Póngase en mi lugar un segundo, doctor Latrémoliere, como un escritor y un pensador que no cesa de trabajar, y vea lo que pensaría de los hombres y de todo si se permitieran, como lo hicieron conmigo, disponer de usted de esa manera. El mismo doctor Ferdiere me ha invitado a venir aquí para sacarme de la atmósfera de los asilos de alienados y para estar cerca de un amigo. Si aquí también van a considerarme un enfermo porque no me comprenden, no valía la pena que viniera a Rodez.

Señor Latrémoliere, ya no creo en los demonios del infierno como creía hace dos años cuando llegué aquí. Porque justamente no quiero tener el cerebro obstruido por todas esas fantasmagorías de iluminación y de mística sagrada. Me di cuenta de que el ser del hombre, tal como somos en este mundo, no comprende nada. No podemos abordar esas cuestiones en el plano terrestre y de la vida, porque el hombre, como somos nosotros y como yo, es demasiado pequeño para esos problemas.

Usted me dijo un día: “Usted no puede decir que no tiene tentaciones. Yo las tengo”.

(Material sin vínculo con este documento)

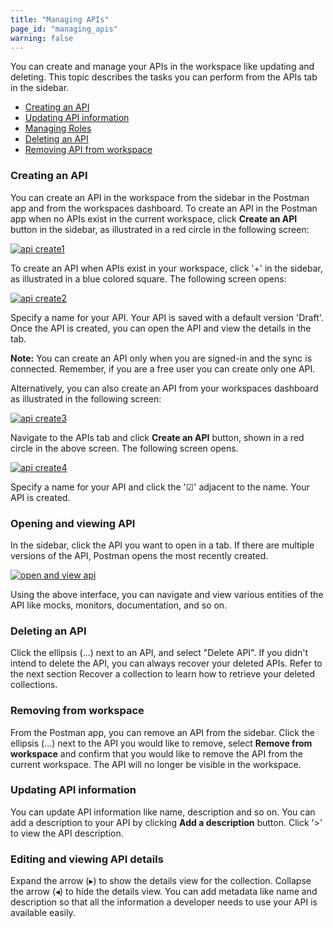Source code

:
 ```yaml
---
title: "Managing APIs"
page_id: "managing_apis"
warning: false
---
```


You can create and manage your APIs in the workspace like updating and deleting. This topic describes the tasks you can perform from the APIs tab in the sidebar.

* [Creating an API](#creating-an-api)
* [Updating API information](#updating-api-information)
* [Managing Roles](#managing-roles)
* [Deleting an API](#deleting-an-api)
* [Removing API from workspace](removing-api-from-workspace)


### Creating an API

You can create an API in the workspace from the sidebar in the Postman app and from the workspaces dashboard. To create an API in the Postman app when no APIs exist in the current workspace, click **Create an API** button in the sidebar, as illustrated in a red circle in the following screen: 

[![api create1](https://s3.amazonaws.com/postman-static-getpostman-com/postman-docs/API-Create2.png)](https://s3.amazonaws.com/postman-static-getpostman-com/postman-docs/API-Create2.png)

To create an API when APIs exist in your workspace, click '+' in the sidebar, as illustrated in a blue colored square. The following screen opens:

[![api create2](https://s3.amazonaws.com/postman-static-getpostman-com/postman-docs/API-Create1.png)](https://s3.amazonaws.com/postman-static-getpostman-com/postman-docs/API-Create1.png)

Specify a name for your API. Your API is saved with a default version 'Draft'. Once the API is created, you can open the API and view the details in the tab. 

**Note:** You can create an API only when you are signed-in and the sync is connected. Remember, if you are a free user you can create only one API. 

Alternatively, you can also create an API from your workspaces dashboard as illustrated in the following screen:

[![api create3](https://s3.amazonaws.com/postman-static-getpostman-com/postman-docs/API-Create3.png)](https://s3.amazonaws.com/postman-static-getpostman-com/postman-docs/API-Create3.png)

Navigate to the APIs tab and click **Create an API** button, shown in a red circle in the above screen. The following screen opens.  

[![api create4](https://s3.amazonaws.com/postman-static-getpostman-com/postman-docs/API-Create4-Dashboard.png)](https://s3.amazonaws.com/postman-static-getpostman-com/postman-docs/API-Create3-Dashboard.png)

Specify a name for your API and click the '&#9745;' adjacent to the name. Your API is created. 


### Opening and viewing API 

In the sidebar, click the API you want to open in a tab. If there are multiple versions of the API, Postman opens the most recently created. 

[![open and view api](https://s3.amazonaws.com/postman-static-getpostman-com/postman-docs/API-Open-and-View1.png)](https://s3.amazonaws.com/postman-static-getpostman-com/postman-docs/API-Open-and-View1.png)

Using the above interface, you can navigate and view various entities of the API like mocks, monitors, documentation, and so on. 


### Deleting an API

Click the ellipsis (...) next to an API, and select "Delete API". If you didn't intend to delete the API, you can always recover your deleted APIs. Refer to the next section Recover a collection to learn how to retrieve your deleted collections.

### Removing from workspace

From the Postman app, you can remove an API from the sidebar. Click the ellipsis (...) next to the API you would like to remove, select **Remove from workspace** and confirm that you would like to remove the API from the current workspace. The API will no longer be visible in the workspace.


### Updating API information

You can update API information like name, description and so on. You can add a description to your API by clicking **Add a description** button. Click '>' to view the API description. 


### Editing and viewing API details

Expand the arrow (&#9656;) to show the details view for the collection. Collapse the arrow (&#9666;) to hide the details view. You can add metadata like name and description so that all the information a developer needs to use your API is available easily. 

Y bien, lo que me abruma justamente es verificar que ahora soy un hombre de cincuenta años y todavía suelo tener tentaciones a veces, pero las espanto como si fueran sensaciones físicas perniciosas y no como demonios de lo oculto. Pues ya no creo más en ello pero sí creo que hay sobre la tierra hombres malvados que quieren el reino del Mal y que están organizados en sectas, y que mediante el ejercicio de sus abominaciones y de sus crímenes mantienen la vida en la bajeza, el odio, la guerra, la desesperación, la ignominia. Y sé que del ejercicio de los pecados de todos los criminales vienen las tentaciones, a nosotros que queremos ser puros y buenos.

Amistosamente.


Antonin Artaud

A fines de 1937, cuando acaba de cumplir 41 años, el poeta y escritor francés Antonin Artaud inició un peregrinaje por los hospicios, que sólo imterrumpiría su muerte en 1948. Primero fue internado en el asilo de Le Havre, a su vuelta de México; luego, tras un calvario por sanatorios intolerables, consigue permanecer en Rodez, a unos 50 kilómetros de París. Se quedará tres años y escribirá desde su mísera habitación más de doscientas cartas. Por los menos diez de las cartas de Rodez están dirigidas al director del hospicio, el doctor Jacques Latrémoliere. Aquí Raskolnikov publica la primera de todas ellas, que data del 6 de enero de 1945.